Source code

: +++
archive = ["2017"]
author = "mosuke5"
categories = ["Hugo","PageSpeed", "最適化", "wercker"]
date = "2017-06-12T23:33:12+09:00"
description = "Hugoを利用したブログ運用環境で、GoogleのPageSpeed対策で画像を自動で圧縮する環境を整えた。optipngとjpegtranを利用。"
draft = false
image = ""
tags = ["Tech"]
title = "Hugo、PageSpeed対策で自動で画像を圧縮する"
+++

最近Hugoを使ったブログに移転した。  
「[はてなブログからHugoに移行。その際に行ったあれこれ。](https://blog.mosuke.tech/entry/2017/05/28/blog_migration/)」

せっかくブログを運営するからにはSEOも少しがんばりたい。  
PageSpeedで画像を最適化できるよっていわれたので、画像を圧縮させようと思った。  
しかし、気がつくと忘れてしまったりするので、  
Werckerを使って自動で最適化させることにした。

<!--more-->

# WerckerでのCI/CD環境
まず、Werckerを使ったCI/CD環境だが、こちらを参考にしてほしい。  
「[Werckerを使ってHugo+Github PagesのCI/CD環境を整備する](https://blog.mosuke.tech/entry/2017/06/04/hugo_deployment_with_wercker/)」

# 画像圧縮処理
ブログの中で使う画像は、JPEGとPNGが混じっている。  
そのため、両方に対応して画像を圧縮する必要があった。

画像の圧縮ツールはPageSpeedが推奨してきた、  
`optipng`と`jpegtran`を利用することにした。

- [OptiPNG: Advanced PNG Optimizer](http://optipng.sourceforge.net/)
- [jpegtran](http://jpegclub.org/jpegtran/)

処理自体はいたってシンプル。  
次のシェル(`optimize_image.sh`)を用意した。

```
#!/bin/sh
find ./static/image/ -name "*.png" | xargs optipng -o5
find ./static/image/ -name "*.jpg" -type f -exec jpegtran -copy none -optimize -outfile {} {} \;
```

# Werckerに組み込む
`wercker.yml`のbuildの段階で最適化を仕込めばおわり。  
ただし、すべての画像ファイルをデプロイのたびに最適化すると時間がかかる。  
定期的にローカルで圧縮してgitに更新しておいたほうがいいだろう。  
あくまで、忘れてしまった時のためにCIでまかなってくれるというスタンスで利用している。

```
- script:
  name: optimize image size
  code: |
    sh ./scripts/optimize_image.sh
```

#####

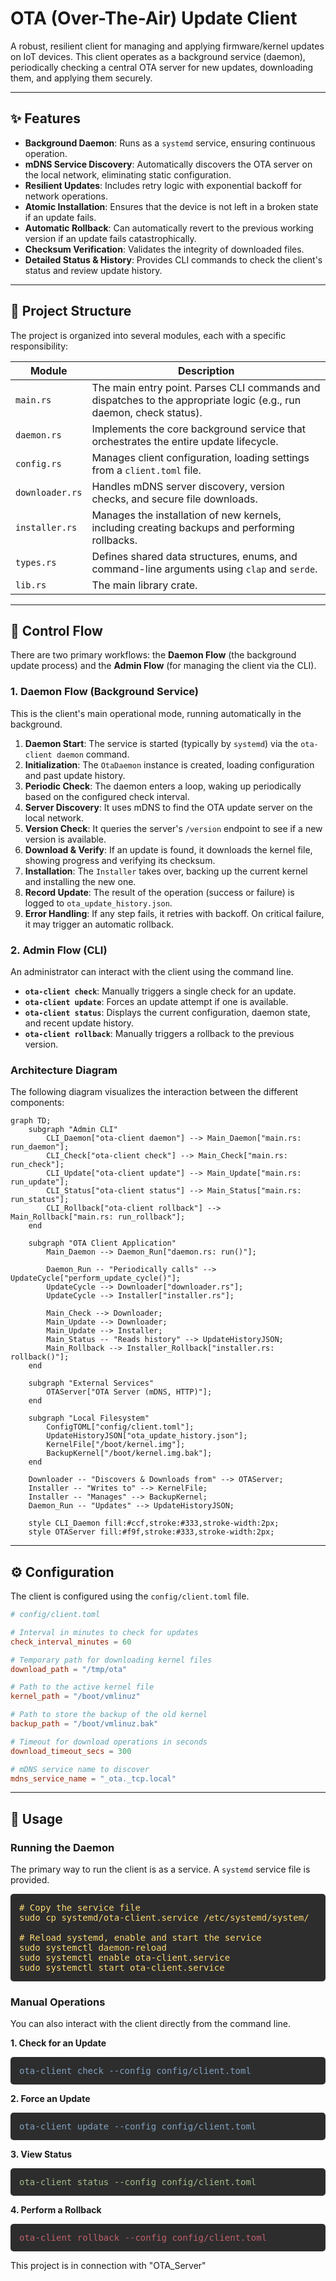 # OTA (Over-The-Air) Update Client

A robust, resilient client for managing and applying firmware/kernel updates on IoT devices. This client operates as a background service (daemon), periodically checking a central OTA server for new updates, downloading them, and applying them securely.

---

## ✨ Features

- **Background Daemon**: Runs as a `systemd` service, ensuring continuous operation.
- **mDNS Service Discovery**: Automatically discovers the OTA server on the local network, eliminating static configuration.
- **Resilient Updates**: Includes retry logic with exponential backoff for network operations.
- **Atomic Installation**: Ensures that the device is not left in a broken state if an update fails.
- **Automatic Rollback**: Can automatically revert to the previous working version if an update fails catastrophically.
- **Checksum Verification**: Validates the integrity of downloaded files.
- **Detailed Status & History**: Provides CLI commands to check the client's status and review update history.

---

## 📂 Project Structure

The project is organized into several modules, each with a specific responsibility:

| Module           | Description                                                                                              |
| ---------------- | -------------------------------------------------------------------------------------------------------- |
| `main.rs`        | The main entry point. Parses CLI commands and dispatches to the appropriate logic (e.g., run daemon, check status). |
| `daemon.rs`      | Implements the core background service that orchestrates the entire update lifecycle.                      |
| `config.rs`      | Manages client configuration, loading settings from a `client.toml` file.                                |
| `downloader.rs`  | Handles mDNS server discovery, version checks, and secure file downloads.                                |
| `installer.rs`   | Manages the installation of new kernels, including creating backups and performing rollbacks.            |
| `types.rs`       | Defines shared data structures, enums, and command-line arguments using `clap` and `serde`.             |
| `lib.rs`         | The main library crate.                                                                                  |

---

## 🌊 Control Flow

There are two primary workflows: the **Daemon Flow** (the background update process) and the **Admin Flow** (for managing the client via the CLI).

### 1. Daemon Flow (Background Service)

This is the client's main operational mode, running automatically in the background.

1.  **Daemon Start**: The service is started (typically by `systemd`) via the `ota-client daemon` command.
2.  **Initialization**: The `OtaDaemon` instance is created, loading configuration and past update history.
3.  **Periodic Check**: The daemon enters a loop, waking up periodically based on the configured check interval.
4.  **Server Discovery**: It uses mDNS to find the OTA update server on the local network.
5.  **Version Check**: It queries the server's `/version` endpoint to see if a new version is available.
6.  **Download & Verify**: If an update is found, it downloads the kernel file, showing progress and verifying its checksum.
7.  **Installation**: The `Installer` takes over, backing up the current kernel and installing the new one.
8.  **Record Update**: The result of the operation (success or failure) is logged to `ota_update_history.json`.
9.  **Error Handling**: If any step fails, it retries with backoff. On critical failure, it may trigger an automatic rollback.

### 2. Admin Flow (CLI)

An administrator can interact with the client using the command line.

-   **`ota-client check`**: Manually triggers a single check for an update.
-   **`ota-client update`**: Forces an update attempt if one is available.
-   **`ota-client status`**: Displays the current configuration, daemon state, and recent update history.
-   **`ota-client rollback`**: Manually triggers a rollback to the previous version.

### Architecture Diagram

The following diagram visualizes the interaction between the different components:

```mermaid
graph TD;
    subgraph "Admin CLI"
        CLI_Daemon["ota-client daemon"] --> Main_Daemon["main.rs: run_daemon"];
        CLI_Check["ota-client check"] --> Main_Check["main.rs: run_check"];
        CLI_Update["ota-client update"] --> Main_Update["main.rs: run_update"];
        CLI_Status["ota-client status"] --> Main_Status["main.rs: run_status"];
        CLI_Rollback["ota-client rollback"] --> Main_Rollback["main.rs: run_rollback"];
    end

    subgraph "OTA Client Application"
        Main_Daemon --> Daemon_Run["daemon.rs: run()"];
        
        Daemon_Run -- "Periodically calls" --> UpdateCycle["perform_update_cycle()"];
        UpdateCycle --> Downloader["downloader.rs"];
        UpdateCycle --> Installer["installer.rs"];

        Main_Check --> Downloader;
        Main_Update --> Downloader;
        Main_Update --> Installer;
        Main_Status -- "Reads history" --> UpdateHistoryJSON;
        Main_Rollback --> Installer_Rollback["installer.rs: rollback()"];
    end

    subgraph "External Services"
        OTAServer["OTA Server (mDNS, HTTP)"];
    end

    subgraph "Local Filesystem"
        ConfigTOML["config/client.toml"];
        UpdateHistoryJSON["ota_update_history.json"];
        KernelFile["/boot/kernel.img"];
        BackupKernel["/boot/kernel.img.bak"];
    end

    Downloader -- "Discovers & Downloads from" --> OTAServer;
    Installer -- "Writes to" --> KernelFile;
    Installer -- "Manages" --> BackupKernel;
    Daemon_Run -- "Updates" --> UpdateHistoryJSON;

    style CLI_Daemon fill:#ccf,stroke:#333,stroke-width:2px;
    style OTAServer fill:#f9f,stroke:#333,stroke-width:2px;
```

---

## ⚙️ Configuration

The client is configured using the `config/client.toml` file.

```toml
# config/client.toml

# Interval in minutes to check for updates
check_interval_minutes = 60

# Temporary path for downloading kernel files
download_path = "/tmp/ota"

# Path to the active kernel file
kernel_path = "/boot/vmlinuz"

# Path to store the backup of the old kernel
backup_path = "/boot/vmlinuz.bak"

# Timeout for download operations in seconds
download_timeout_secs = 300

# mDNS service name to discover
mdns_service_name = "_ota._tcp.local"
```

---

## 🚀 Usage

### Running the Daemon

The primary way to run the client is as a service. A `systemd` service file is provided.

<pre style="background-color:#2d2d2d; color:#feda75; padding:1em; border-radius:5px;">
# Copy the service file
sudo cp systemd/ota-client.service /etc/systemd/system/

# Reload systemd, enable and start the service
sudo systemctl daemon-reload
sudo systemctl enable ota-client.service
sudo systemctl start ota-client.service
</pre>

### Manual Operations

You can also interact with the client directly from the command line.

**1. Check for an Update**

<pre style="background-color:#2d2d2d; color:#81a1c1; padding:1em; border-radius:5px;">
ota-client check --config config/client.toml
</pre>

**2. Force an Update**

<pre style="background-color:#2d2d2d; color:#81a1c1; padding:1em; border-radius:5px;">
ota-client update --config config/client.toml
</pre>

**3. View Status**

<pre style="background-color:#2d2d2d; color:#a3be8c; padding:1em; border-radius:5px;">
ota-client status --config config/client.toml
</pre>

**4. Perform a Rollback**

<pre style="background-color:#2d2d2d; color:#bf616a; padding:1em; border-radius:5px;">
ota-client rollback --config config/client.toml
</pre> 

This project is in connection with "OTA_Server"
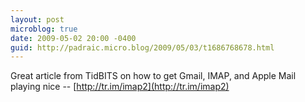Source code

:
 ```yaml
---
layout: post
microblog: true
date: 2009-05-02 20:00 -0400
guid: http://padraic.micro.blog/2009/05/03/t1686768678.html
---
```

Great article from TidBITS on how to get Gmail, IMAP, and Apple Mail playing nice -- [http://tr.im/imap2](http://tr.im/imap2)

#####

- _WORK REQUEST_
Copy each line in the entries above where the word "Flow" shows up.

- _OUTPUT_
## 🌊 Control Flow
There are two primary workflows: the **Daemon Flow** (the background update process) and the **Admin Flow** (for managing the client via the CLI).
### 1. Daemon Flow (Background Service)
### 2. Admin Flow (CLI)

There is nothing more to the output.